Take every line from the data that has the word "resulting" in it.

==== RECORDS SUPPLIED

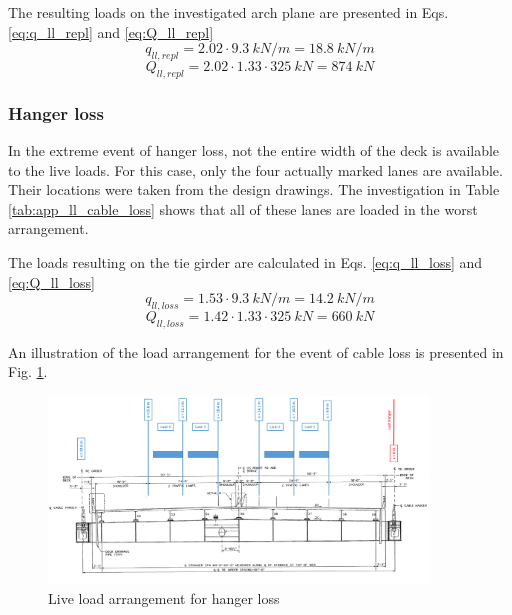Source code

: The resulting loads on the investigated arch plane are presented in Eqs. \eqref{eq:q_ll_repl} and \eqref{eq:Q_ll_repl}
\begin{equation}
    q_{ll, repl} = 2.02 \cdot \SI{9.3}{kN/m} = \SI{18.8}{kN/m}
    \label{eq:q_ll_repl}
\end{equation}
\begin{equation}
    Q_{ll, repl} = 2.02 \cdot 1.33 \cdot \SI{325}{kN} = \SI{874}{kN}
    \label{eq:Q_ll_repl}
\end{equation}

\newpage
\subsubsection{Hanger loss} \label{Appendx_A_Live_loading_3}
In the extreme event of hanger loss, not the entire width of the deck is available to the live loads. For this case, only the four actually marked lanes are available. Their locations were taken from the design drawings. The investigation in Table \ref{tab:app_ll_cable_loss} shows that all of these lanes are loaded in the worst arrangement.


The loads resulting on the tie girder are calculated in Eqs. \eqref{eq:q_ll_loss} and \eqref{eq:Q_ll_loss}
\begin{equation}
    q_{ll, loss} = 1.53 \cdot \SI{9.3}{kN/m} = \SI{14.2}{kN/m}
    \label{eq:q_ll_loss}
\end{equation}
\begin{equation}
    Q_{ll, loss} = 1.42 \cdot 1.33 \cdot \SI{325}{kN} = \SI{660}{kN}
    \label{eq:Q_ll_loss}
\end{equation}

An illustration of the load arrangement for the event of cable loss is presented in Fig. \ref{fig:app_hangers_cable_loss}.

\begin{figure}[H]
    \centering
    \includegraphics[width=0.9\textwidth]{overleaf/Appendix/Pictures/Cross_Section_LL_Cable Loss.PNG}
    \caption{Live load arrangement for hanger loss}
    \label{fig:app_hangers_cable_loss}
\end{figure}


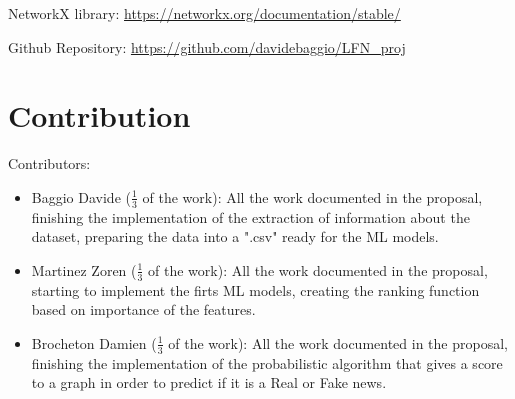 \documentclass[11pt,a4paper]{article}
\begin{document}
\newpage

\begin{thebibliography}{9}
	 NetworkX library: \url{https://networkx.org/documentation/stable/}

	 Github Repository: \url{https://github.com/davidebaggio/LFN_proj}
\end{thebibliography}

\newpage

\section*{Contribution}
Contributors:
\begin{itemize}
	\setlength\itemsep{-0.3em}
	\item Baggio Davide ($\frac{1}{3}$ of the work): All the work documented in the proposal, finishing the implementation of the extraction of information about the dataset, preparing the data into a ".csv" ready for the ML models.
	\item Martinez Zoren ($\frac{1}{3}$ of the work): All the work documented in the proposal, starting to implement the firts ML models, creating the ranking function based on importance of the features.
	\item Brocheton Damien ($\frac{1}{3}$ of the work): All the work documented in the proposal, finishing the implementation of the probabilistic algorithm that gives a score to a graph in order to predict if it is a Real or Fake news.
\end{itemize}
\end{document}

========

RESPONSE
: The resulting loads on the investigated arch plane are presented in Eqs. \eqref{eq:q_ll_repl} and \eqref{eq:Q_ll_repl}
The loads resulting on the tie girder are calculated in Eqs. \eqref{eq:q_ll_loss} and \eqref{eq:Q_ll_loss}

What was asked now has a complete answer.